== TASK INSTRUCTIONS ==
If a line in the data below contains the word "repository", copy it out.

== PROVIDED DATA ==
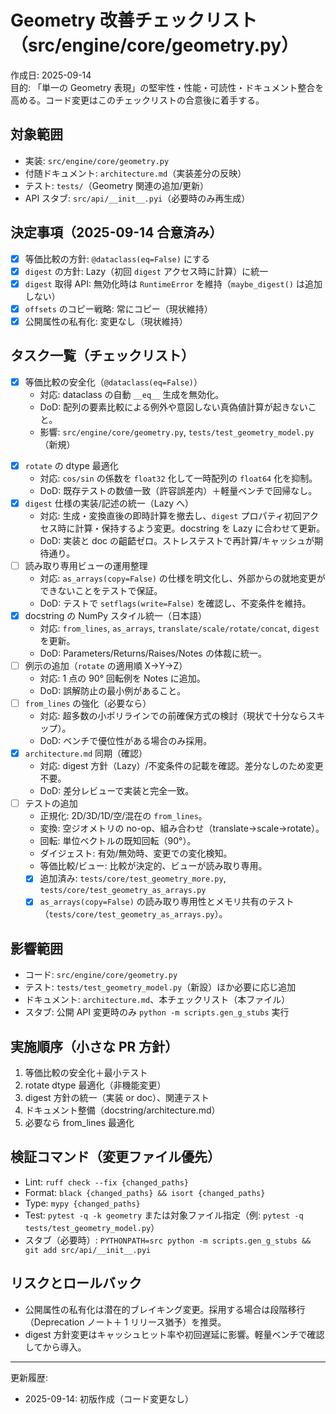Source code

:# Geometry 改善チェックリスト（src/engine/core/geometry.py）

作成日: 2025-09-14  
目的: 「単一の Geometry 表現」の堅牢性・性能・可読性・ドキュメント整合を高める。コード変更はこのチェックリストの合意後に着手する。

## 対象範囲

- 実装: `src/engine/core/geometry.py`
- 付随ドキュメント: `architecture.md`（実装差分の反映）
- テスト: `tests/`（Geometry 関連の追加/更新）
- API スタブ: `src/api/__init__.pyi`（必要時のみ再生成）

## 決定事項（2025-09-14 合意済み）

- [x] 等価比較の方針: `@dataclass(eq=False)` にする
- [x] `digest` の方針: Lazy（初回 `digest` アクセス時に計算）に統一
- [x] `digest` 取得 API: 無効化時は `RuntimeError` を維持（`maybe_digest()` は追加しない）
- [x] `offsets` のコピー戦略: 常にコピー（現状維持）
- [x] 公開属性の私有化: 変更なし（現状維持）

## タスク一覧（チェックリスト）

- [x] 等価比較の安全化（`@dataclass(eq=False)`）
  - 対応: dataclass の自動 `__eq__` 生成を無効化。
  - DoD: 配列の要素比較による例外や意図しない真偽値計算が起きないこと。
  - 影響: `src/engine/core/geometry.py`, `tests/test_geometry_model.py`（新規）
<!-- 見送り: ご要望によりストリクト検証モードは実装対象外 -->
- [x] `rotate` の dtype 最適化
  - 対応: `cos/sin` の係数を `float32` 化して一時配列の `float64` 化を抑制。
  - DoD: 既存テストの数値一致（許容誤差内）＋軽量ベンチで回帰なし。
- [x] `digest` 仕様の実装/記述の統一（Lazy へ）
  - 対応: 生成・変換直後の即時計算を撤去し、`digest` プロパティ初回アクセス時に計算・保持するよう変更。docstring を Lazy に合わせて更新。
  - DoD: 実装と doc の齟齬ゼロ。ストレステストで再計算/キャッシュが期待通り。
- [ ] 読み取り専用ビューの運用整理
  - 対応: `as_arrays(copy=False)` の仕様を明文化し、外部からの就地変更ができないことをテストで保証。
  - DoD: テストで `setflags(write=False)` を確認し、不変条件を維持。
- [x] docstring の NumPy スタイル統一（日本語）
  - 対応: `from_lines`, `as_arrays`, `translate/scale/rotate/concat`, `digest` を更新。
  - DoD: Parameters/Returns/Raises/Notes の体裁に統一。
- [ ] 例示の追加（`rotate` の適用順 X→Y→Z）
  - 対応: 1 点の 90° 回転例を Notes に追加。
  - DoD: 誤解防止の最小例があること。
- [ ] `from_lines` の強化（必要なら）
  - 対応: 超多数の小ポリラインでの前確保方式の検討（現状で十分ならスキップ）。
  - DoD: ベンチで優位性がある場合のみ採用。
- [x] `architecture.md` 同期（確認）
  - 対応: digest 方針（Lazy）/不変条件の記載を確認。差分なしのため変更不要。
  - DoD: 差分レビューで実装と完全一致。
- [ ] テストの追加
  - 正規化: 2D/3D/1D/空/混在の `from_lines`。
  - 変換: 空ジオメトリの no-op、組み合わせ（translate→scale→rotate）。
  - 回転: 単位ベクトルの既知回転（90°）。
  - ダイジェスト: 有効/無効時、変更での変化検知。
  - 等価比較/ビュー: 比較が決定的、ビューが読み取り専用。
  - [x] 追加済み: `tests/core/test_geometry_more.py`, `tests/core/test_geometry_as_arrays.py`
  - [x] `as_arrays(copy=False)` の読み取り専用性とメモリ共有のテスト（`tests/core/test_geometry_as_arrays.py`）。

## 影響範囲

- コード: `src/engine/core/geometry.py`
- テスト: `tests/test_geometry_model.py`（新設）ほか必要に応じ追加
- ドキュメント: `architecture.md`、本チェックリスト（本ファイル）
- スタブ: 公開 API 変更時のみ `python -m scripts.gen_g_stubs` 実行

## 実施順序（小さな PR 方針）

1. 等価比較の安全化＋最小テスト
2. rotate dtype 最適化（非機能変更）
3. digest 方針の統一（実装 or doc）、関連テスト
4. ドキュメント整備（docstring/architecture.md）
5. 必要なら from_lines 最適化

## 検証コマンド（変更ファイル優先）

- Lint: `ruff check --fix {changed_paths}`
- Format: `black {changed_paths} && isort {changed_paths}`
- Type: `mypy {changed_paths}`
- Test: `pytest -q -k geometry` または対象ファイル指定（例: `pytest -q tests/test_geometry_model.py`）
- スタブ（必要時）: `PYTHONPATH=src python -m scripts.gen_g_stubs && git add src/api/__init__.pyi`

## リスクとロールバック

- 公開属性の私有化は潜在的ブレイキング変更。採用する場合は段階移行（Deprecation ノート＋ 1 リリース猶予）を推奨。
- digest 方針変更はキャッシュヒット率や初回遅延に影響。軽量ベンチで確認してから導入。

---

更新履歴:

- 2025-09-14: 初版作成（コード変更なし）
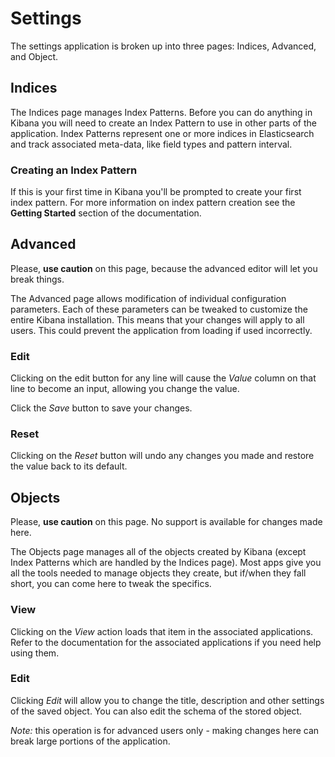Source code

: # Settings

The settings application is broken up into three pages: Indices, Advanced, and Object.

## Indices

The Indices page manages Index Patterns. Before you can do anything in Kibana you will need to create an Index Pattern to use in other parts of the application. Index Patterns represent one or more indices in Elasticsearch and track associated meta-data, like field types and pattern interval.

### Creating an Index Pattern

If this is your first time in Kibana you'll be prompted to create your first index pattern. For more information on index pattern creation see the **Getting Started** section of the documentation.

## Advanced

Please, **use caution** on this page, because the advanced editor will let you break things.

The Advanced page allows modification of individual configuration parameters. Each of these parameters can be tweaked to customize the entire Kibana installation. This means that your changes will apply to all users. This could prevent the application from loading if used incorrectly.

### Edit

Clicking on the edit button for any line will cause the *Value* column on that line to become an input, allowing you change the value.

Click the *Save* button to save your changes.

### Reset

Clicking on the *Reset* button will undo any changes you made and restore the value back to its default.

## Objects

Please, **use caution** on this page. No support is available for changes made here.

The Objects page manages all of the objects created by Kibana (except Index Patterns which are handled by the Indices page).  Most apps give you all the tools needed to manage objects they create, but if/when they fall short, you can come here to tweak the specifics.

### View

Clicking on the *View* action loads that item in the associated applications. Refer to the documentation for the associated applications if you need help using them.

### Edit

Clicking *Edit* will allow you to change the title, description and other settings of the saved object. You can also edit the schema of the stored object.

*Note:* this operation is for advanced users only - making changes here can break large portions of the application.
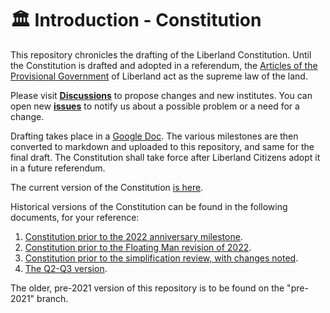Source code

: # 🏛️ Introduction - Constitution

This repository chronicles the drafting of the Liberland Constitution. Until the Constitution is drafted and adopted in a referendum, the [Articles of the Provisional Government](articles-of-the-provisional-government-of-liberland.md) of Liberland act as the supreme law of the land.

Please visit **[Discussions](https://github.com/liberland/Constitution/discussions)** to propose changes and new institutes. You can open new **[issues](https://github.com/liberland/Constitution/issues)** to notify us about a possible problem or a need for a change.

Drafting takes place in a [Google Doc](https://docs.google.com/document/d/1RYgEHcb2oMgYJOa2MWUxe8E0aHRIgDpsiMG21MACIVg/edit#heading=h.fp3y74i7s4wi). The various milestones are then converted to markdown and uploaded to this repository, and same for the final draft. The Constitution shall take force after Liberland Citizens adopt it in a future referendum.

The current version of the Constitution [is here](https://github.com/liberland/constitution/blob/master/Constitution.md).

Historical versions of the Constitution can be found in the following documents, for your reference:

1. [Constitution prior to the 2022 anniversary milestone](https://docs.google.com/document/d/1XYfUNBRTn11Dy1N8G4yUC4JdbPTz4jlRKPwiRIrW9C4/edit#heading=h.xfki5fvfzdy1).
2. [Constitution prior to the Floating Man revision of 2022](https://docs.google.com/document/d/1RYgEHcb2oMgYJOa2MWUxe8E0aHRIgDpsiMG21MACIVg/edit).
3. [Constitution prior to the simplification review, with changes noted](https://docs.google.com/document/d/1QL8BviN6l3eFKn3awEJVfz-Ito1qx8rL9WuE1Ua0KbA/edit#heading=h.p6j5ibx9hmok).
4. [The Q2-Q3 version](https://docs.google.com/document/d/1NLZ9eBxKZKsrlEGn60npFVPU4pwq-xOcXNzZixg2AIs/edit#heading=h.fp3y74i7s4wi).

The older, pre-2021 version of this repository is to be found on the "pre-2021" branch.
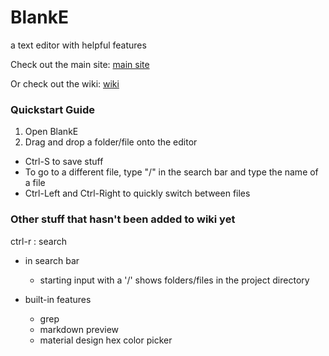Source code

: # BlankE 
a text editor with helpful features

Check out the main site: [main site](https://xharris.github.io/blanke/)

Or check out the wiki: [wiki](https://github.com/xharris/blanke/wiki)

### Quickstart Guide
1. Open BlankE
2. Drag and drop a folder/file onto the editor

* Ctrl-S to save stuff
* To go to a different file, type "/" in the search bar and type the name of a file
* Ctrl-Left and Ctrl-Right to quickly switch between files

### Other stuff that hasn't been added to wiki yet
ctrl-r : search

- in search bar
    - starting input with a '/' shows folders/files in the project directory

- built-in features
    - grep
    - markdown preview
    - material design hex color picker
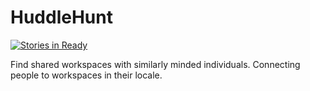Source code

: # HuddleHunt

[![Stories in Ready](https://badge.waffle.io/chungu-voyage-bears-team-16/huddlehunt.svg?label=ready&title=Ready)](http://waffle.io/chungu-voyage-bears-team-16/huddlehunt)

Find shared workspaces with similarly minded individuals. Connecting people to workspaces in their locale.
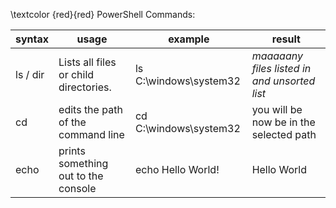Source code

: \textcolor {red}{red} PowerShell Commands:

| syntax | usage | example | result |
| -------|-------|---------| --------------- |
| ls / dir | Lists all files or child directories. | ls C:\windows\system32 | *maaaaany files listed in and unsorted list* |
| cd | edits the path of the command line | cd C:\windows\system32 | you will be now be in the selected path |
| echo | prints something out to the console | echo Hello World! | Hello World |
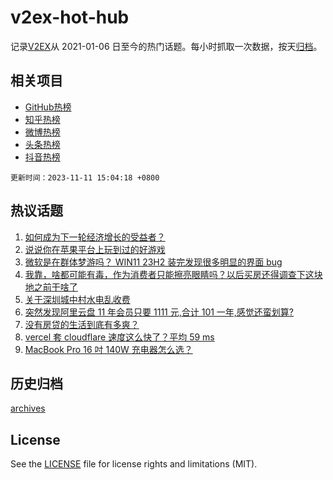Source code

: # v2ex-hot-hub

 记录[V2EX](https://www.v2ex.com/)从 2021-01-06 日至今的热门话题。每小时抓取一次数据，按天[归档](archives)。
 
 ## 相关项目

- [GitHub热榜](https://github.com/snaildev/github-hot-hub)
- [知乎热榜](https://github.com/snaildev/zhihu-hot-hub)
- [微博热榜](https://github.com/snaildev/weibo-hot-hub)
- [头条热榜](https://github.com/snaildev/toutiao-hot-hub)
- [抖音热榜](https://github.com/snaildev/douyin-hot-hub)


 `更新时间：2023-11-11 15:04:18 +0800`

## 热议话题

1. [如何成为下一轮经济增长的受益者？](https://www.v2ex.com/t/990726)
1. [说说你在苹果平台上玩到过的好游戏](https://www.v2ex.com/t/990699)
1. [微软是在群体梦游吗？ WIN11 23H2 装完发现很多明显的界面 bug](https://www.v2ex.com/t/990711)
1. [我靠，啥都可能有毒，作为消费者只能擦亮眼睛吗？以后买房还得调查下这块地之前干啥了](https://www.v2ex.com/t/990854)
1. [关于深圳城中村水电乱收费](https://www.v2ex.com/t/990716)
1. [突然发现阿里云盘 11 年会员只要 1111 元,合计 101 一年,感觉还蛮划算?](https://www.v2ex.com/t/990893)
1. [没有房贷的生活到底有多爽？](https://www.v2ex.com/t/990781)
1. [vercel 套 cloudflare 速度这么快了？平均 59 ms](https://www.v2ex.com/t/990710)
1. [MacBook Pro 16 吋 140W 充电器怎么选？](https://www.v2ex.com/t/990869)

## 历史归档

[archives](archives)

## License

See the [LICENSE](LICENSE) file for license rights and limitations (MIT).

== EXERCISE SOLUTION ==
This repository chronicles the drafting of the Liberland Constitution. Until the Constitution is drafted and adopted in a referendum, the [Articles of the Provisional Government](articles-of-the-provisional-government-of-liberland.md) of Liberland act as the supreme law of the land.
Drafting takes place in a [Google Doc](https://docs.google.com/document/d/1RYgEHcb2oMgYJOa2MWUxe8E0aHRIgDpsiMG21MACIVg/edit#heading=h.fp3y74i7s4wi). The various milestones are then converted to markdown and uploaded to this repository, and same for the final draft. The Constitution shall take force after Liberland Citizens adopt it in a future referendum.
The older, pre-2021 version of this repository is to be found on the "pre-2021" branch.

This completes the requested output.